Task statement » Report how many lines below contain the word "that", giving the number and no other words.

Collected data
◆ ◆ ◆ ◆ ◆
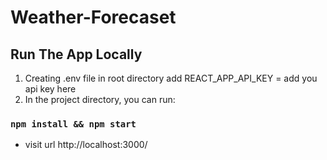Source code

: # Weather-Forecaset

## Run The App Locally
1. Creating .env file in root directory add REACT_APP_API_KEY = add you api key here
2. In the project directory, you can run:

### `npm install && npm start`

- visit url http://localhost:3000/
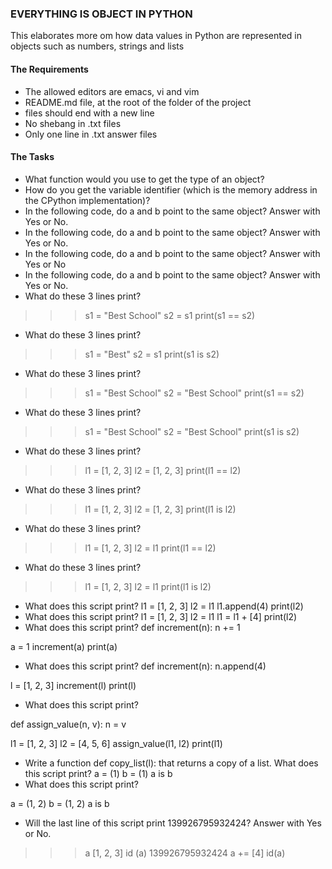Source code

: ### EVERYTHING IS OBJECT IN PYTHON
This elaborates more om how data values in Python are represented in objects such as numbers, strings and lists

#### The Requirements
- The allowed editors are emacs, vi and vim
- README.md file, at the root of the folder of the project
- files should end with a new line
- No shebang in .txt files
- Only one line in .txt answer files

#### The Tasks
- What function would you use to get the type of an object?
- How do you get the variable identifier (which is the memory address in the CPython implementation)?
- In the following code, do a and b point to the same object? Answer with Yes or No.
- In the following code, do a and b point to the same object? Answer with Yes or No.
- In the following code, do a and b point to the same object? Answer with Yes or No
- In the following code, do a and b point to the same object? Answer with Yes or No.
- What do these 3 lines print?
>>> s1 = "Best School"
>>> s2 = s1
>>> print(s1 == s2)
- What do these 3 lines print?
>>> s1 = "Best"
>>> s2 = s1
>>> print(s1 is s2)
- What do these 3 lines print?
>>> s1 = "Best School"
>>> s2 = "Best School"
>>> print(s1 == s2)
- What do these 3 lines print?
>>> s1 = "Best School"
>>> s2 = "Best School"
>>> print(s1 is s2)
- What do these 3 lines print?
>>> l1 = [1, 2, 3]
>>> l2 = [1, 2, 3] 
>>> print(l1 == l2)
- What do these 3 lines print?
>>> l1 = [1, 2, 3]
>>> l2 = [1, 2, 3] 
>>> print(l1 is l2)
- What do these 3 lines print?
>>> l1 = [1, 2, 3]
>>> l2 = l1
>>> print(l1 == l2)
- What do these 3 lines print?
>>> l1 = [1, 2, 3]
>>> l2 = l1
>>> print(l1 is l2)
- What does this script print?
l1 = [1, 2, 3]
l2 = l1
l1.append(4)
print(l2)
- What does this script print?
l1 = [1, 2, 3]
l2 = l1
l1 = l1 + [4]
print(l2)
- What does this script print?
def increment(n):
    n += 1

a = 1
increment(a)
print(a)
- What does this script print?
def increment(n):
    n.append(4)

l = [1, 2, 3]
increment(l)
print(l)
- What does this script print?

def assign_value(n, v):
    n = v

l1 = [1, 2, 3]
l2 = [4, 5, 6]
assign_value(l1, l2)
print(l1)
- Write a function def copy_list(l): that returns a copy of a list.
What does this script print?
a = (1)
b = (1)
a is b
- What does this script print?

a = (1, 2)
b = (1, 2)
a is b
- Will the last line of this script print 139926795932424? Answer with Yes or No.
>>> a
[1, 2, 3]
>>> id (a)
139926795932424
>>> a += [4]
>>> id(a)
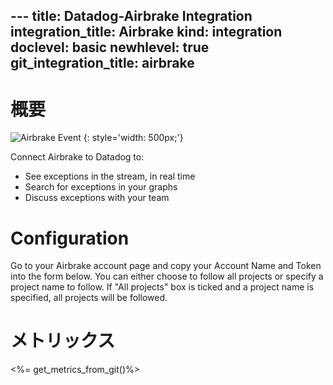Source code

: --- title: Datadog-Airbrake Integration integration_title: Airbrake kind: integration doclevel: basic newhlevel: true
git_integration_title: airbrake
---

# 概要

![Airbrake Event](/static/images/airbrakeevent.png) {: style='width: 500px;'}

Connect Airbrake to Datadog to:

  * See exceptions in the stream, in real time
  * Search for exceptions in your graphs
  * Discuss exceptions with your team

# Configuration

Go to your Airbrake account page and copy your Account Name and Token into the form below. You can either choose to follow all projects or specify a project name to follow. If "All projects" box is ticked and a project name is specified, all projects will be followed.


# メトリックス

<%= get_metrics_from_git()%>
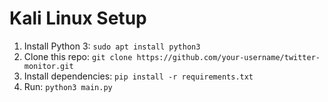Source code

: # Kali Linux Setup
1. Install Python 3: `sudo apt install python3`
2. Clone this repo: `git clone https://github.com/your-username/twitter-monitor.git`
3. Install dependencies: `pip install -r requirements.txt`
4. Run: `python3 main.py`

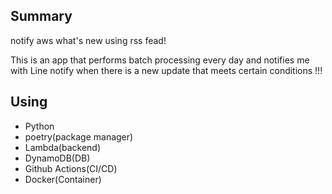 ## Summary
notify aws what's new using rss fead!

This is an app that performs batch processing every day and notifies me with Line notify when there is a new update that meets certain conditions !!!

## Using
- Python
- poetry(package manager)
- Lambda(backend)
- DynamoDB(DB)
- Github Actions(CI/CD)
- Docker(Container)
◆ ◆ ◆ ◆ ◆
Task response » 2